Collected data
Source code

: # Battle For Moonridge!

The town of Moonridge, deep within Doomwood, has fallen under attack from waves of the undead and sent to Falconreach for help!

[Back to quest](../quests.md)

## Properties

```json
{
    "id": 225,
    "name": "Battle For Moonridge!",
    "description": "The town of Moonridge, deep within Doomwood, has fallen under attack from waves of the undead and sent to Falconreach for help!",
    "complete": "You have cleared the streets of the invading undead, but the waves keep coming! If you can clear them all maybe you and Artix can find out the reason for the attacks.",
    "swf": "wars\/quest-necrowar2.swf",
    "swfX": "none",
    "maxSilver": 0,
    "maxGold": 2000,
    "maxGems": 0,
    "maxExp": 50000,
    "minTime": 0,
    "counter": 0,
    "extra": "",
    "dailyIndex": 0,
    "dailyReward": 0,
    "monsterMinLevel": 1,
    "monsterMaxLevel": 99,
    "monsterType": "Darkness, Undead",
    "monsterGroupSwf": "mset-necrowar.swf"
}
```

(ASSIGNMENT): Please return all of the entries shown above, exactly as they stand.

(ANSWER BOX):
Source code

: # Battle For Moonridge!

The town of Moonridge, deep within Doomwood, has fallen under attack from waves of the undead and sent to Falconreach for help!

[Back to quest](../quests.md)

## Properties

```json
{
    "id": 225,
    "name": "Battle For Moonridge!",
    "description": "The town of Moonridge, deep within Doomwood, has fallen under attack from waves of the undead and sent to Falconreach for help!",
    "complete": "You have cleared the streets of the invading undead, but the waves keep coming! If you can clear them all maybe you and Artix can find out the reason for the attacks.",
    "swf": "wars\/quest-necrowar2.swf",
    "swfX": "none",
    "maxSilver": 0,
    "maxGold": 2000,
    "maxGems": 0,
    "maxExp": 50000,
    "minTime": 0,
    "counter": 0,
    "extra": "",
    "dailyIndex": 0,
    "dailyReward": 0,
    "monsterMinLevel": 1,
    "monsterMaxLevel": 99,
    "monsterType": "Darkness, Undead",
    "monsterGroupSwf": "mset-necrowar.swf"
}
```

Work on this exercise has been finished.